Derbhille McGill was told during her 20th week of pregnancy that her daughter had development issues with her brain, heart and face due to Trismony 13 or Patau Syndrome.
“We knew she was probably going to die in our arms after being born – but she didn’t”.
Clodagh was born at 7lbs eight years ago on June 22.
“The doctor told us she was ‘not compatible with life’. I went into shock.
“I thought – that means she is dead, but here she is alive and breathing in my arms. She had a cleft lip but to me she was my perfect little daughter.”
Doctors said they would not resuscitate Clodagh if she had any sort of attack. Horrified, they signed themselves out of hospital. “If she was going to die we wanted it to happen in her home surrounded by people who loved her.”
For 33 days the McGill house was full of happy people visiting the new arrival.

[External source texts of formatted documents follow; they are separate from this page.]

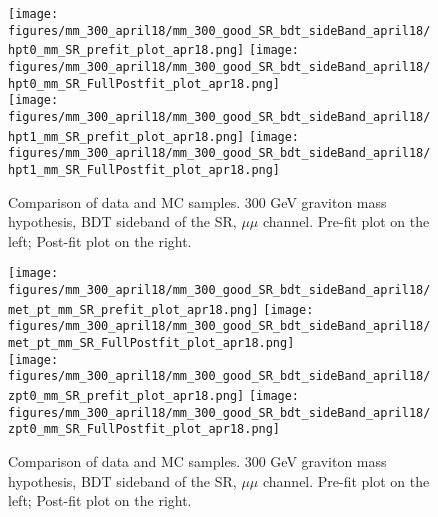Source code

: \begin{figure}[H]
  \begin{center}
    \texttt{[image: figures/mm\_300\_april18/mm\_300\_good\_SR\_bdt\_sideBand\_april18/hpt0\_mm\_SR\_prefit\_plot\_apr18.png]}
    \texttt{[image: figures/mm\_300\_april18/mm\_300\_good\_SR\_bdt\_sideBand\_april18/hpt0\_mm\_SR\_FullPostfit\_plot\_apr18.png]}\\
    \texttt{[image: figures/mm\_300\_april18/mm\_300\_good\_SR\_bdt\_sideBand\_april18/hpt1\_mm\_SR\_prefit\_plot\_apr18.png]}
    \texttt{[image: figures/mm\_300\_april18/mm\_300\_good\_SR\_bdt\_sideBand\_april18/hpt1\_mm\_SR\_FullPostfit\_plot\_apr18.png]}\\
    \caption[Data-MC comparison in the BDT sideband of the SR.]{Comparison of data and MC samples. 300 GeV graviton mass hypothesis, BDT sideband of the SR, $\mu\mu$ channel. Pre-fit plot on the left; Post-fit plot on the right.}
    \label{MCcomparisons_mm_low_SR_bdt_sideband_3}
  \end{center}
\end{figure}

    \begin{figure}[H]
  \begin{center}
    \texttt{[image: figures/mm\_300\_april18/mm\_300\_good\_SR\_bdt\_sideBand\_april18/met\_pt\_mm\_SR\_prefit\_plot\_apr18.png]}
    \texttt{[image: figures/mm\_300\_april18/mm\_300\_good\_SR\_bdt\_sideBand\_april18/met\_pt\_mm\_SR\_FullPostfit\_plot\_apr18.png]}\\
    \texttt{[image: figures/mm\_300\_april18/mm\_300\_good\_SR\_bdt\_sideBand\_april18/zpt0\_mm\_SR\_prefit\_plot\_apr18.png]}
    \texttt{[image: figures/mm\_300\_april18/mm\_300\_good\_SR\_bdt\_sideBand\_april18/zpt0\_mm\_SR\_FullPostfit\_plot\_apr18.png]}\\
\caption[Data-MC comparison in the BDT sideband of the SR.]{Comparison of data and MC samples. 300 GeV graviton mass hypothesis, BDT sideband of the SR, $\mu\mu$ channel. Pre-fit plot on the left; Post-fit plot on the right.}
    \label{MCcomparisons_mm_low_SR_bdt_sideband_4}
  \end{center}
\end{figure}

“Even though we knew she was going to die it was just like having any other baby. We were just bursting with so much joy and happiness even though it was tinged with sadness. Clodagh just loved to be held. Whenever she was set down she would cry.
“Finally, she stopped breathing one day lying in her daddy’s arms. But we have beautiful memories, photographs and a grave to visit.
“What we really need is a network of support for mothers in these situations. If we had been told our daughter had cancer, countless experts would have swooped down to support us.”